▸ **WORK TO COMPLETE**:
Retype only what runs from the first line of the records to the line with "These are generally", inclusive, and no pictures.

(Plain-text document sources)
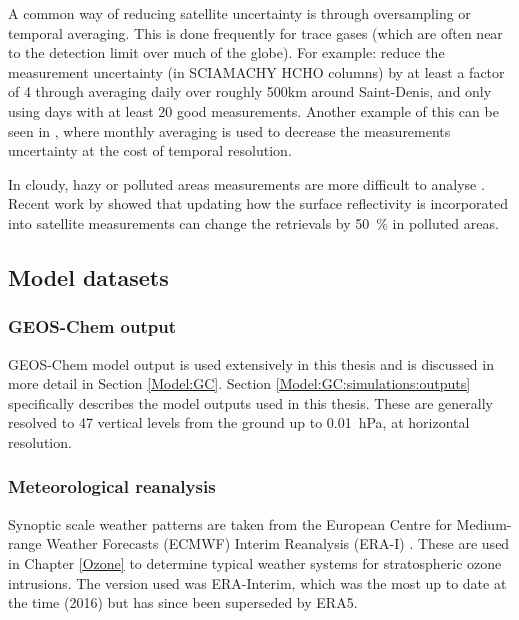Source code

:       
      A common way of reducing satellite uncertainty is through oversampling or temporal averaging.
      This is done frequently for trace gases (which are often near to the detection limit over much of the globe).
      For example: \textcite{Vigouroux2009} reduce the measurement uncertainty (in SCIAMACHY HCHO columns) by at least a factor of 4 through averaging daily over roughly 500km around Saint-Denis, and only using days with at least 20 good measurements.
      Another example of this can be seen in \textcite{Dufour2009}, where monthly averaging is used to decrease the measurements uncertainty at the cost of temporal resolution.
      
      In cloudy, hazy or polluted areas measurements are more difficult to analyse \parencite[e.g.,][]{Palmer2003,Marais2014}.
      Recent work by \textcite{Vasilkov2017} showed that updating how the surface reflectivity is incorporated into satellite measurements can change the retrievals by 50~\% in polluted areas.
      
      
  \subsection{Model datasets}
    
    \subsubsection{GEOS-Chem output}
      
      GEOS-Chem model output is used extensively in this thesis and is discussed in more detail in Section \ref{Model:GC}.
      Section \ref{Model:GC:simulations:outputs} specifically describes the model outputs used in this thesis.
      These are generally resolved to 47 vertical levels from the ground up to 0.01~hPa, at \lowhr horizontal resolution.
    
    \subsubsection{Meteorological reanalysis}
      \label{Model:datasets:ERAI}
      
      Synoptic scale weather patterns are taken from the European Centre for Medium-range Weather Forecasts (ECMWF) Interim Reanalysis (ERA-I) \parencite{Dee2011}.
      These are used in Chapter \ref{Ozone} to determine typical weather systems for stratospheric ozone intrusions.
      The version used was ERA-Interim, which was the most up to date at the time (2016) but has since been superseded by ERA5.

▸ **YOUR RESPONSE**:
Source code

:       
      A common way of reducing satellite uncertainty is through oversampling or temporal averaging.
      This is done frequently for trace gases (which are often near to the detection limit over much of the globe).
      For example: \textcite{Vigouroux2009} reduce the measurement uncertainty (in SCIAMACHY HCHO columns) by at least a factor of 4 through averaging daily over roughly 500km around Saint-Denis, and only using days with at least 20 good measurements.
      Another example of this can be seen in \textcite{Dufour2009}, where monthly averaging is used to decrease the measurements uncertainty at the cost of temporal resolution.
      
      In cloudy, hazy or polluted areas measurements are more difficult to analyse \parencite[e.g.,][]{Palmer2003,Marais2014}.
      Recent work by \textcite{Vasilkov2017} showed that updating how the surface reflectivity is incorporated into satellite measurements can change the retrievals by 50~\% in polluted areas.
      
      
  \subsection{Model datasets}
    
    \subsubsection{GEOS-Chem output}
      
      GEOS-Chem model output is used extensively in this thesis and is discussed in more detail in Section \ref{Model:GC}.
      Section \ref{Model:GC:simulations:outputs} specifically describes the model outputs used in this thesis.
      These are generally resolved to 47 vertical levels from the ground up to 0.01~hPa, at \lowhr horizontal resolution.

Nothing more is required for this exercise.